After 60 years Coca-Cola has decided that it's the end of the road for their first diet drink, Tab. It's not surprising either. While some folks have sworn by the diet soda for years, most of us moved on to Diet Coke, Diet Pepsi or Coke Zero Sugar. I mean Tab isn't even available in Coca-Cola Freestyle machines, and you can get Mellow Yellow Zero Orange in the Freestyle. So that should tell us just how unpopular Tab is. That said, I think seeing a can or bottle of Tab conjures up memories for many of us.

Maybe it was the soda your mom or sister always seemed to drink. Maybe a teacher of yours always had a can of it on her desk. Maybe there was always a six pack of it in the fridge when you were growing up.

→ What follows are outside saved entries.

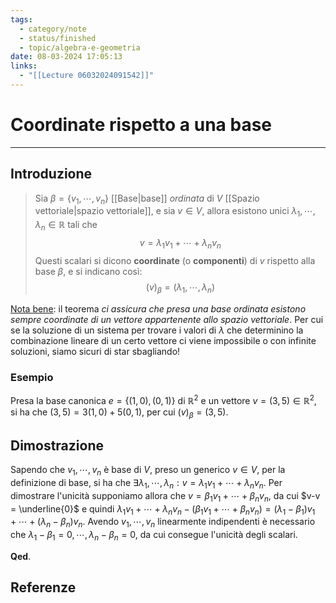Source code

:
 ```yaml
---
tags:
  - category/note
  - status/finished
  - topic/algebra-e-geometria
date: 08-03-2024 17:05:13
links:
  - "[[Lecture 06032024091542]]"
---
```

# Coordinate rispetto a una base
---
## Introduzione
> Sia $\beta = \{v_{1}, \cdots, v_{n}\}$ [[Base|base]] _ordinata_ di $V$ [[Spazio vettoriale|spazio vettoriale]], e sia $v \in V$, allora esistono unici $\lambda_{1}, \cdots, \lambda_{n} \in \mathbb{R}$ tali che
> $$v = \lambda_{1}v_{1} + \cdots + \lambda_{n}v_{n}$$
> Questi scalari si dicono **coordinate** (o **componenti**) di $v$ rispetto alla base $\beta$, e si indicano così:
> $$(v)_{\beta} = (\lambda_{1}, \cdots, \lambda_{n})$$

<u>Nota bene</u>: il teorema _ci assicura che presa una base ordinata esistono sempre coordinate di un vettore appartenente allo spazio vettoriale_. Per cui se la soluzione di un sistema per trovare i valori di $\lambda$ che determinino la combinazione lineare di un certo vettore ci viene impossibile o con infinite soluzioni, siamo sicuri di star sbagliando!

### Esempio
Presa la base canonica $e = \{(1, 0), (0, 1)\}$ di $\mathbb{R}^{2}$ e un vettore $v = (3, 5) \in \mathbb{R}^{2}$, si ha che $(3, 5) = 3(1, 0) + 5(0, 1)$, per cui $(v)_{\beta} = (3, 5)$.

## Dimostrazione
Sapendo che $v_{1}, \cdots, v_{n}$ è base di $V$, preso un generico $v \in V$, per la definizione di base, si ha che $\exists \lambda_{1}, \cdots, \lambda_{n} : v = \lambda_{1}v_{1} + \cdots + \lambda_{n}v_{n}$. Per dimostrare l'unicità supponiamo allora che $v = \beta_{1}v_{1} + \cdots + \beta_{n}v_{n}$, da cui $v-v = \underline{0}$ e quindi $\lambda_{1}v_{1} + \cdots + \lambda_{n}v_{n} - (\beta_{1}v_{1} + \cdots + \beta_{n}v_{n}) = (\lambda_{1} - \beta_{1})v_{1} + \cdots + (\lambda_{n} - \beta_{n})v_{n}$. Avendo $v_{1}, \cdots, v_{n}$ linearmente indipendenti è necessario che $\lambda_{1} - \beta_{1} = 0, \cdots, \lambda_{n} - \beta_{n} = 0$, da cui consegue l'unicità degli scalari.

**Qed**.

## Referenze
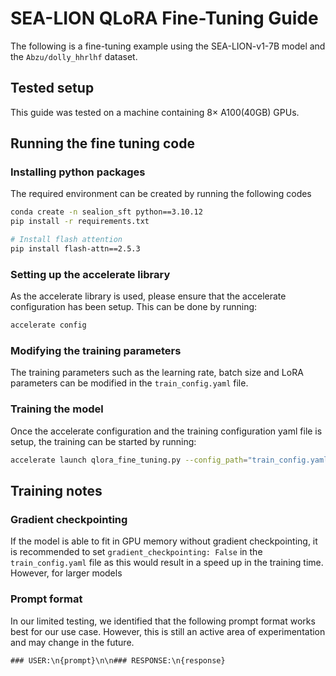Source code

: # SEA-LION QLoRA Fine-Tuning Guide
The following is a fine-tuning example using the SEA-LION-v1-7B model and the `Abzu/dolly_hhrlhf` dataset.

## Tested setup
This guide was tested on a machine containing 8× A100(40GB) GPUs.

## Running the fine tuning code
### Installing python packages
The required environment can be created by running the following codes
``` bash
conda create -n sealion_sft python==3.10.12
pip install -r requirements.txt

# Install flash attention
pip install flash-attn==2.5.3
```

### Setting up the accelerate library
As the accelerate library is used, please ensure that the accelerate configuration has been setup. This can be done by running:
``` bash
accelerate config
```

### Modifying the training parameters
The training parameters such as the learning rate, batch size and LoRA parameters can be modified in the `train_config.yaml` file.

### Training the model
Once the accelerate configuration and the training configuration yaml file is setup, the training can be started by running:
``` bash
accelerate launch qlora_fine_tuning.py --config_path="train_config.yaml"
```

## Training notes
### Gradient checkpointing
If the model is able to fit in GPU memory without gradient checkpointing, it is recommended to set `gradient_checkpointing: False` in the `train_config.yaml` file as this would result in a speed up in the training time. However, for larger models 

### Prompt format
In our limited testing, we identified that the following prompt format works best for our use case. However, this is still an active area of experimentation and may change in the future.
```
### USER:\n{prompt}\n\n### RESPONSE:\n{response}
```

What I remember about Tab mainly was not liking the taste of it. Until I reached an age where sucking down lots of sugared soda wasn't a good idea I never bothered to even try to like diet soda. Give me a Big Gulp full of Coca-Cola and I was good. That said, even after diet soda became my soda of choice Tab still tasted bad to me.

Whenever I see a can of Tab I'm immediately taken back to 1978. I remember living in a newly constructed apartment building down the street from my Grandma's condominium. We had just moved into the apartment over that summer. You could still smell the newness of the wood or plaster board or whatever when you went up and down the stairs.

This was the era of returnable sixteen ounce bottles and bottle caps. While my Mom usually bought two litter bottles, occasionally she'd get the  returnable bottles. Usually when my folks were having people over or we were hosting a family party. The sixteen ounce returnable glass bottles were pretty popular.

I know because I had a short lived bottle cap collection. You could find bottle caps in the gutter, in the dirt at the park. It wasn't that hard to find them. I think I collected thirty or so fairly quickly just from people littering. Dad's Root Beer, Pepsi, Coca-Cola, 7-Up, Bubble Up, Orange Crush, Canfield's 50/50 even Tab.I remember lining them up on the window sill in the hallway of our third floor apartment.

For many of us it's not the loss of the beverage we'll miss. It's the random memory our brain serves us when we see the logo, or happen to see the soda on a store shelf.

I have lot's of memories of the year we spent living in that apartment. How it seemed to take forever to have our furniture delivered there from Philadelphia. How my father built a great model railroad for me that Christmas in the dining room. Looking out my room's window at the back of the Jewel supermarket and watching the trucks come and go.

Yet it took me writing about Tab to remember my short lived bottle cap collection. That's what I think many of us are afraid we'll miss. The random memory our brain serves us when we see a can or bottle of Tab.